-- EXTRACTED DATA follows --

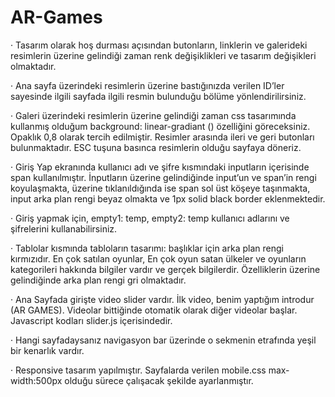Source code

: # AR-Games

· Tasarım olarak hoş durması açısından butonların, linklerin ve galerideki resimlerin üzerine gelindiği
zaman renk değişiklikleri ve tasarım değişikleri olmaktadır.


· Ana sayfa üzerindeki resimlerin üzerine bastığınızda verilen ID’ler sayesinde ilgili sayfada ilgili resmin
bulunduğu bölüme yönlendirilirsiniz.


· Galeri üzerindeki resimlerin üzerine gelindiği zaman css tasarımında kullanmış olduğum background:
linear-gradiant () özelliğini göreceksiniz. Opaklık 0,8 olarak tercih edilmiştir. Resimler arasında ileri ve
geri butonları bulunmaktadır. ESC tuşuna basınca resimlerin olduğu sayfaya döneriz.


· Giriş Yap ekranında kullanıcı adı ve şifre kısmındaki inputların içerisinde span kullanılmıştır.
İnputların üzerine gelindiğinde input’un ve span’in rengi koyulaşmakta, üzerine tıklanıldığında ise
span sol üst köşeye taşınmakta, input arka plan rengi beyaz olmakta ve 1px solid black border
eklenmektedir.


· Giriş yapmak için, empty1: temp, empty2: temp kullanıcı adlarını ve şifrelerini kullanabilirsiniz.


· Tablolar kısmında tabloların tasarımı: başlıklar için arka plan rengi kırmızıdır. En çok satılan oyunlar,
En çok oyun satan ülkeler ve oyunların kategorileri hakkında bilgiler vardır ve gerçek bilgilerdir.
Özelliklerin üzerine gelindiğinde arka plan rengi gri olmaktadır.


· Ana Sayfada girişte video slider vardır. İlk video, benim yaptığım introdur (AR GAMES). Videolar
bittiğinde otomatik olarak diğer videolar başlar. Javascript kodları slider.js içerisindedir.


· Hangi sayfadaysanız navigasyon bar üzerinde o sekmenin etrafında yeşil bir kenarlık vardır.


· Responsive tasarım yapılmıştır. Sayfalarda verilen mobile.css max-width:500px olduğu sürece
çalışacak şekilde ayarlanmıştır.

-- EXTRACTED DATA concluded --

TASK TO CARRY OUT:
Above are the records. Print exactly, and only, the lines from the line with "içerisinde span kullanılmıştır." to the line with "(AR GAMES). Videolar", both inclusive.

OUTPUT:
· Giriş Yap ekranında kullanıcı adı ve şifre kısmındaki inputların içerisinde span kullanılmıştır.
İnputların üzerine gelindiğinde input’un ve span’in rengi koyulaşmakta, üzerine tıklanıldığında ise
span sol üst köşeye taşınmakta, input arka plan rengi beyaz olmakta ve 1px solid black border
eklenmektedir.


· Giriş yapmak için, empty1: temp, empty2: temp kullanıcı adlarını ve şifrelerini kullanabilirsiniz.


· Tablolar kısmında tabloların tasarımı: başlıklar için arka plan rengi kırmızıdır. En çok satılan oyunlar,
En çok oyun satan ülkeler ve oyunların kategorileri hakkında bilgiler vardır ve gerçek bilgilerdir.
Özelliklerin üzerine gelindiğinde arka plan rengi gri olmaktadır.


· Ana Sayfada girişte video slider vardır. İlk video, benim yaptığım introdur (AR GAMES). Videolar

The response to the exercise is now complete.